The new generation artificial heart – they explain from Niguarda – totally replaces the native heart which is removed with cardiac surgery in extracorporeal circulation. The device is made up of a left ventricular chamber and a right ventricular chamber, unlike the VAD (Ventricular Assist Device) assistance systems normally used, which are miniaturized turbine pumps capable of providing continuous blood flow (constant, without a systole and one diastole), with an almost exclusive support function for the left ventricle. The new artificial heart, with its 4 biological valves which correspond to the tricuspid, pulmonary, mitral and aorta valves of the native heart, is instead capable of generating a physiological flow of the pulsed type, i.e. with a systolic and diastolic pressure, like that guaranteed in kind from the heart.

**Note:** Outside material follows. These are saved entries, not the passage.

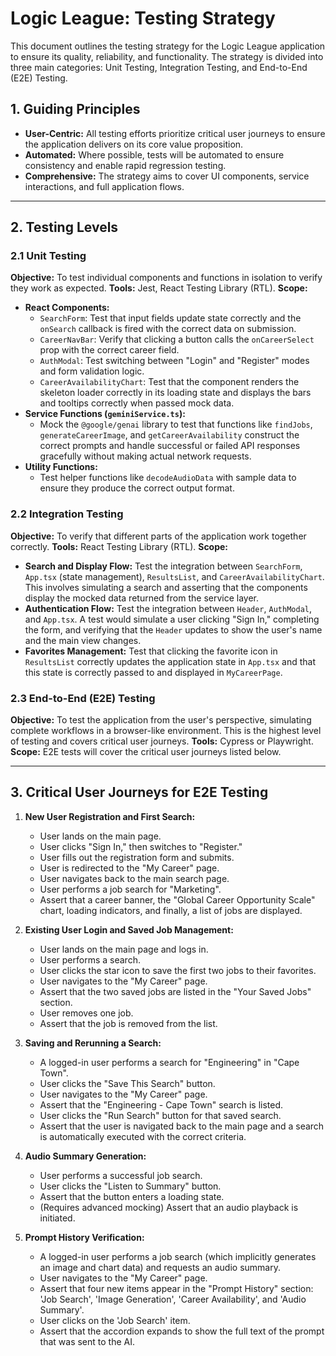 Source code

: # Logic League: Testing Strategy

This document outlines the testing strategy for the Logic League application to ensure its quality, reliability, and functionality. The strategy is divided into three main categories: Unit Testing, Integration Testing, and End-to-End (E2E) Testing.

## 1. Guiding Principles
- **User-Centric:** All testing efforts prioritize critical user journeys to ensure the application delivers on its core value proposition.
- **Automated:** Where possible, tests will be automated to ensure consistency and enable rapid regression testing.
- **Comprehensive:** The strategy aims to cover UI components, service interactions, and full application flows.

---

## 2. Testing Levels

### 2.1 Unit Testing
**Objective:** To test individual components and functions in isolation to verify they work as expected.
**Tools:** Jest, React Testing Library (RTL).
**Scope:**
-   **React Components:**
    -   `SearchForm`: Test that input fields update state correctly and the `onSearch` callback is fired with the correct data on submission.
    -   `CareerNavBar`: Verify that clicking a button calls the `onCareerSelect` prop with the correct career field.
    -   `AuthModal`: Test switching between "Login" and "Register" modes and form validation logic.
    -   `CareerAvailabilityChart`: Test that the component renders the skeleton loader correctly in its loading state and displays the bars and tooltips correctly when passed mock data.
-   **Service Functions (`geminiService.ts`):**
    -   Mock the `@google/genai` library to test that functions like `findJobs`, `generateCareerImage`, and `getCareerAvailability` construct the correct prompts and handle successful or failed API responses gracefully without making actual network requests.
-   **Utility Functions:**
    -   Test helper functions like `decodeAudioData` with sample data to ensure they produce the correct output format.

### 2.2 Integration Testing
**Objective:** To verify that different parts of the application work together correctly.
**Tools:** React Testing Library (RTL).
**Scope:**
-   **Search and Display Flow:** Test the integration between `SearchForm`, `App.tsx` (state management), `ResultsList`, and `CareerAvailabilityChart`. This involves simulating a search and asserting that the components display the mocked data returned from the service layer.
-   **Authentication Flow:** Test the integration between `Header`, `AuthModal`, and `App.tsx`. A test would simulate a user clicking "Sign In," completing the form, and verifying that the `Header` updates to show the user's name and the main view changes.
-   **Favorites Management:** Test that clicking the favorite icon in `ResultsList` correctly updates the application state in `App.tsx` and that this state is correctly passed to and displayed in `MyCareerPage`.

### 2.3 End-to-End (E2E) Testing
**Objective:** To test the application from the user's perspective, simulating complete workflows in a browser-like environment. This is the highest level of testing and covers critical user journeys.
**Tools:** Cypress or Playwright.
**Scope:** E2E tests will cover the critical user journeys listed below.

---

## 3. Critical User Journeys for E2E Testing

1.  **New User Registration and First Search:**
    -   User lands on the main page.
    -   User clicks "Sign In," then switches to "Register."
    -   User fills out the registration form and submits.
    -   User is redirected to the "My Career" page.
    -   User navigates back to the main search page.
    -   User performs a job search for "Marketing".
    -   Assert that a career banner, the "Global Career Opportunity Scale" chart, loading indicators, and finally, a list of jobs are displayed.

2.  **Existing User Login and Saved Job Management:**
    -   User lands on the main page and logs in.
    -   User performs a search.
    -   User clicks the star icon to save the first two jobs to their favorites.
    -   User navigates to the "My Career" page.
    -   Assert that the two saved jobs are listed in the "Your Saved Jobs" section.
    -   User removes one job.
    -   Assert that the job is removed from the list.

3.  **Saving and Rerunning a Search:**
    -   A logged-in user performs a search for "Engineering" in "Cape Town".
    -   User clicks the "Save This Search" button.
    -   User navigates to the "My Career" page.
    -   Assert that the "Engineering - Cape Town" search is listed.
    -   User clicks the "Run Search" button for that saved search.
    -   Assert that the user is navigated back to the main page and a search is automatically executed with the correct criteria.

4.  **Audio Summary Generation:**
    -   User performs a successful job search.
    -   User clicks the "Listen to Summary" button.
    -   Assert that the button enters a loading state.
    -   (Requires advanced mocking) Assert that an audio playback is initiated.

5.  **Prompt History Verification:**
    -   A logged-in user performs a job search (which implicitly generates an image and chart data) and requests an audio summary.
    -   User navigates to the "My Career" page.
    -   Assert that four new items appear in the "Prompt History" section: 'Job Search', 'Image Generation', 'Career Availability', and 'Audio Summary'.
    -   User clicks on the 'Job Search' item.
    -   Assert that the accordion expands to show the full text of the prompt that was sent to the AI.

“This characteristic – underlines Russo – protects against all the possible complications of continuous flow. Furthermore, the artificial heart with biological valves is equipped with sensors that allow an adaptation of the activity based on the organism's requests, as happens in native heart. The advantages of this new device also include the internal surfaces totally covered with biological membranes which require low levels of anticoagulant therapy with a reduced risk of related complications”.
The operation for the implantation of the new device is a rather complex procedure, Niguarda highlights, because it requires the total removal of the native heart which is sectioned at the level of the tricuspid and mitral valve. “The technique must be extremely accurate to avoid any risk of hemorrhage,” Russo points out. After completing the sutures, the system is activated, suspending extracorporeal circulation. The activation is electromagnetic and the energy, as in the Vads, is supplied via a percutaneous cable which powers the system from the outside, completely housed in the chest in place of the native heart.
“This type of device represents a step forward in improving the conditions of those who suffer from biventricular heart failure, which makes a heart transplant necessary, but who, due to the compromise of both ventricles, cannot benefit from the implantation of a Vad”, the experts point out, recalling that “the shortage of organs to transplant unfortunately considerably lengthens the waiting period for these patients”.
“Consider that the average wait on the ordinary list for a heart transplant in Italy is around 3 years – recalls Russo – and a technology that closely mimics the physiology of the heart can help bring patients to face the transplant in the best possible conditions The hope is that in the near future the use of the artificial heart can be perfected and become a definitive alternative solution to heart transplantation, in particular for those categories of patients with biventricular cardiac dysfunction and with contraindications (due to age or associated diseases) heart transplant”, concludes the specialist.